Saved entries
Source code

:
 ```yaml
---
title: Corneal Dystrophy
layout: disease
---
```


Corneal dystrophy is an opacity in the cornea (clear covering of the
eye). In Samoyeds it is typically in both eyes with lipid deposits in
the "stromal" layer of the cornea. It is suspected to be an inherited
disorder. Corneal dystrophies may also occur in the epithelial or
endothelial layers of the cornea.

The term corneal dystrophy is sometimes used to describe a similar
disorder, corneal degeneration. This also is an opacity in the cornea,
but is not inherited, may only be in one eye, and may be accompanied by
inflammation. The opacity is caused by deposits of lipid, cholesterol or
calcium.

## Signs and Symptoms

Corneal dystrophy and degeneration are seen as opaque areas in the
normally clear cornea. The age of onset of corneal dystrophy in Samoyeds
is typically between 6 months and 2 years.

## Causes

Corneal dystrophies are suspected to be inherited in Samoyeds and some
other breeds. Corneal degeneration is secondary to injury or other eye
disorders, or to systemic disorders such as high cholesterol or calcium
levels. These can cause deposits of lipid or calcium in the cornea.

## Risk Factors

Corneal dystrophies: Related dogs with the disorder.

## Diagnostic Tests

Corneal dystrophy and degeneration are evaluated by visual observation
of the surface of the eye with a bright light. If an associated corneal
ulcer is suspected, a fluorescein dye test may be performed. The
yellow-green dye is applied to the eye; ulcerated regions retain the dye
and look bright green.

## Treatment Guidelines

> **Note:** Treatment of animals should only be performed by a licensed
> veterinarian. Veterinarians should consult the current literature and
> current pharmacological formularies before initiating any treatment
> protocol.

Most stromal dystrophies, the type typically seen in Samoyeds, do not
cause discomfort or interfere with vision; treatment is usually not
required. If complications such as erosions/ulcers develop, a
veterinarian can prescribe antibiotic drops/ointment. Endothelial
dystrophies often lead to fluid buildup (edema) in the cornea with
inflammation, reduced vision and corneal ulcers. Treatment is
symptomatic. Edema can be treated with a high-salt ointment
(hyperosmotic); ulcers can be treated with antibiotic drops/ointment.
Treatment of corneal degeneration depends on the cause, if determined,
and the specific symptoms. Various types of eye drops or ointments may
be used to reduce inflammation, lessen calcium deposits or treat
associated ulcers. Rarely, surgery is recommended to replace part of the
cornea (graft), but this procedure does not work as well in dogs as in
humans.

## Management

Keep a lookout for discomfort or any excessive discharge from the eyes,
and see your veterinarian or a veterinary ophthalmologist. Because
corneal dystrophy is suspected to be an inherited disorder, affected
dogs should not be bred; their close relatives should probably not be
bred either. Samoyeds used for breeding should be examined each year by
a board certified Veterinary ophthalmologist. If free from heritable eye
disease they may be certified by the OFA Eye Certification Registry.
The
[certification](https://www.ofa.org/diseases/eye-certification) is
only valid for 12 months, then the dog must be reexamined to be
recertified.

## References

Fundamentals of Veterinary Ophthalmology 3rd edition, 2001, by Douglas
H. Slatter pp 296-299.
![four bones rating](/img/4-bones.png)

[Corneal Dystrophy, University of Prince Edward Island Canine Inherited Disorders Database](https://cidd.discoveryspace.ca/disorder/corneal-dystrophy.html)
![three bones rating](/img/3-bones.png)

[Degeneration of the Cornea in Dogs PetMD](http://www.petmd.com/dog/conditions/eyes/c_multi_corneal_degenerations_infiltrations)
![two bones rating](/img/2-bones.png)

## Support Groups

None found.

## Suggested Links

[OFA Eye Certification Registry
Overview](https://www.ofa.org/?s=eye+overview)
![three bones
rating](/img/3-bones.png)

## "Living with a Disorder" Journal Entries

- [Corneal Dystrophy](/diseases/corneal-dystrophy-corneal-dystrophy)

Problem requirements
The records above must be restated. Preserve every word.

Task result
Source code

:
 ```yaml
---
title: Corneal Dystrophy
layout: disease
---
```


Corneal dystrophy is an opacity in the cornea (clear covering of the
eye). In Samoyeds it is typically in both eyes with lipid deposits in
the "stromal" layer of the cornea. It is suspected to be an inherited
disorder. Corneal dystrophies may also occur in the epithelial or
endothelial layers of the cornea.

The term corneal dystrophy is sometimes used to describe a similar
disorder, corneal degeneration. This also is an opacity in the cornea,
but is not inherited, may only be in one eye, and may be accompanied by
inflammation. The opacity is caused by deposits of lipid, cholesterol or
calcium.

## Signs and Symptoms

Corneal dystrophy and degeneration are seen as opaque areas in the
normally clear cornea. The age of onset of corneal dystrophy in Samoyeds
is typically between 6 months and 2 years.

## Causes

Corneal dystrophies are suspected to be inherited in Samoyeds and some
other breeds. Corneal degeneration is secondary to injury or other eye
disorders, or to systemic disorders such as high cholesterol or calcium
levels. These can cause deposits of lipid or calcium in the cornea.

## Risk Factors

Corneal dystrophies: Related dogs with the disorder.

## Diagnostic Tests

Corneal dystrophy and degeneration are evaluated by visual observation
of the surface of the eye with a bright light. If an associated corneal
ulcer is suspected, a fluorescein dye test may be performed. The
yellow-green dye is applied to the eye; ulcerated regions retain the dye
and look bright green.

## Treatment Guidelines

> **Note:** Treatment of animals should only be performed by a licensed
> veterinarian. Veterinarians should consult the current literature and
> current pharmacological formularies before initiating any treatment
> protocol.

Most stromal dystrophies, the type typically seen in Samoyeds, do not
cause discomfort or interfere with vision; treatment is usually not
required. If complications such as erosions/ulcers develop, a
veterinarian can prescribe antibiotic drops/ointment. Endothelial
dystrophies often lead to fluid buildup (edema) in the cornea with
inflammation, reduced vision and corneal ulcers. Treatment is
symptomatic. Edema can be treated with a high-salt ointment
(hyperosmotic); ulcers can be treated with antibiotic drops/ointment.
Treatment of corneal degeneration depends on the cause, if determined,
and the specific symptoms. Various types of eye drops or ointments may
be used to reduce inflammation, lessen calcium deposits or treat
associated ulcers. Rarely, surgery is recommended to replace part of the
cornea (graft), but this procedure does not work as well in dogs as in
humans.

## Management

Keep a lookout for discomfort or any excessive discharge from the eyes,
and see your veterinarian or a veterinary ophthalmologist. Because
corneal dystrophy is suspected to be an inherited disorder, affected
dogs should not be bred; their close relatives should probably not be
bred either. Samoyeds used for breeding should be examined each year by
a board certified Veterinary ophthalmologist. If free from heritable eye
disease they may be certified by the OFA Eye Certification Registry.
The
[certification](https://www.ofa.org/diseases/eye-certification) is
only valid for 12 months, then the dog must be reexamined to be
recertified.

## References

Fundamentals of Veterinary Ophthalmology 3rd edition, 2001, by Douglas
H. Slatter pp 296-299.
![four bones rating](/img/4-bones.png)

[Corneal Dystrophy, University of Prince Edward Island Canine Inherited Disorders Database](https://cidd.discoveryspace.ca/disorder/corneal-dystrophy.html)
![three bones rating](/img/3-bones.png)

[Degeneration of the Cornea in Dogs PetMD](http://www.petmd.com/dog/conditions/eyes/c_multi_corneal_degenerations_infiltrations)
![two bones rating](/img/2-bones.png)

## Support Groups

None found.

## Suggested Links

[OFA Eye Certification Registry
Overview](https://www.ofa.org/?s=eye+overview)
![three bones
rating](/img/3-bones.png)

## "Living with a Disorder" Journal Entries

- [Corneal Dystrophy](/diseases/corneal-dystrophy-corneal-dystrophy)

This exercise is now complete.